砂遊びをする気にはなれないが、波を見ているだけで落ち着く。あれこれ悩んでいたのを忘れられる。

屋敷に帰ればまたあれこれ悩むのだろうが、一瞬でも気を紛らわせて忘れるだけで楽になれる。

「一度きりの人生なのになぜ悩む必要がある。思うとおりにすればいいではないか。」

悩むことなどなにもないと言う皇子に花琳は嫉妬した。

悩みがないなどそんな脳天気なことをいえるとはさすが良いご身分だ。

いや、身分だけで中身が愚かであれば良いゴミだろう。

「好いている相手が平民だとしてもですか。」

苛立ちのあまり思わず事実を言ってしまった。

口をついて出た言葉は戻らない。

皇子が余計な詮索をせず、誰にも何も言わないでいることを願う。

「それが望みならば身分など関係ないだろう。そなたが望んで徐家の娘になったわけじゃあるまいし。」

花琳は少しめまいを覚えた。

国の皇子がそんな秩序を乱すようなことを言って良いのだろうか。

だが皇子が言うことも間違ってはいない。

たしかに花琳は生まれた時から徐家の娘であるが自分で選んだわけじゃない。

置かれた場所で生きて行けという人がいるが、逆に皇子のように置かれた場所が不満なら出て行けば良いという人もいる。

誰にどんな言葉をかけてもらえばこの悩みが解決するというものでもないが、皇子の答えを聞いて少しだけ腑に落ちたような気がした。

「そう、ですね。」

二人の沈黙を打ち寄せる波がかき消す。

波の音がいつもより大きく聞こえた気がした。

時には煩わしいと思う音が、時には心地よいと感じる。



「お嬢様、馬を連れてきて参ります。」

沈黙を破ったのは雨桐だった。

ナイスな侍女だ。

話すことがあるわけじゃないし、一緒に砂遊びをしようとも思えず困っていた花琳にちゃんと気づいてくれる。

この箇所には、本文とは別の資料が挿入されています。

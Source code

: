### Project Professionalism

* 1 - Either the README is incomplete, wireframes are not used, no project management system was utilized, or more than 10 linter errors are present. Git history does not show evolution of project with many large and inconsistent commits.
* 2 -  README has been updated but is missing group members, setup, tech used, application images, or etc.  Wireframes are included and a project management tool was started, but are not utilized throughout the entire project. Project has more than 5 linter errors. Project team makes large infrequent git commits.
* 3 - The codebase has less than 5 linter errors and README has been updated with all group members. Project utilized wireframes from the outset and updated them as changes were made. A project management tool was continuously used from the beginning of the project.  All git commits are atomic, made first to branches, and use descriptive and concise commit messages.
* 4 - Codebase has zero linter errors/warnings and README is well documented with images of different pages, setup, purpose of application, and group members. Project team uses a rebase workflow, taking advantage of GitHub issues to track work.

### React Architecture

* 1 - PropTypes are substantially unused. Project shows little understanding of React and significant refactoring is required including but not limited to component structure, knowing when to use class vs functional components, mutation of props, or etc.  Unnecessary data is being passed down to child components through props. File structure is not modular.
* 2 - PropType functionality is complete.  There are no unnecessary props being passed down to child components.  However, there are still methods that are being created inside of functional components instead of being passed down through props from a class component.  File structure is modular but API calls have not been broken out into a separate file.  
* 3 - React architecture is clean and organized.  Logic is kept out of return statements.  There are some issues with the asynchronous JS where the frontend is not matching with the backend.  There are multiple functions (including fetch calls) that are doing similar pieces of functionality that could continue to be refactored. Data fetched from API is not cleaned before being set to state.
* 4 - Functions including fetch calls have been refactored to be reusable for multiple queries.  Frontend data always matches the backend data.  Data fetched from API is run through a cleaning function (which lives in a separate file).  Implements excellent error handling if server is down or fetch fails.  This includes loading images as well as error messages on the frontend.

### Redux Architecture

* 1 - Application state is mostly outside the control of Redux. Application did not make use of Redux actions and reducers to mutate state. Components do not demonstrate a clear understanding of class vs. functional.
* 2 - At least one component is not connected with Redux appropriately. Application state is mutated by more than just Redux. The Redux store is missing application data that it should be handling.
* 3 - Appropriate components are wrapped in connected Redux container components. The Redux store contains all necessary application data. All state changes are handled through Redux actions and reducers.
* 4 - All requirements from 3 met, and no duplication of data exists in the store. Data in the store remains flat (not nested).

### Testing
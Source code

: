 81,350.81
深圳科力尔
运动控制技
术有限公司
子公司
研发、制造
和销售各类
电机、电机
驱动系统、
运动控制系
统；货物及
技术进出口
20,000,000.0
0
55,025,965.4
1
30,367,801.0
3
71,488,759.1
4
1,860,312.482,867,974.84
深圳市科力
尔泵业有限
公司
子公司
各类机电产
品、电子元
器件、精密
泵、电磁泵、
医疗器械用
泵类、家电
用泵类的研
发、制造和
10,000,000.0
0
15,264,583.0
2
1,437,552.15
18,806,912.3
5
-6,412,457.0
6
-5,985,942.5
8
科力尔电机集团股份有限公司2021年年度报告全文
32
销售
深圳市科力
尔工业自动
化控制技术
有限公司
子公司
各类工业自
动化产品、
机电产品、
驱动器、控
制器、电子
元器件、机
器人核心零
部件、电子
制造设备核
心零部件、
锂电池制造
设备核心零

「いいえ、皇子と公主のお邪魔をしてはいけませんから私も失礼させていただきます。」

花琳はにこっと会釈をして砂浜を後にした。

馬に乗り屋敷へ帰る。

結局楊宣のことも曹家の若君のことも解決しなかったが少しだけ気持ちが楽になった。

脳天気な皇子だと思ったが、実はそんなことはないのかもしれないと花琳は思った。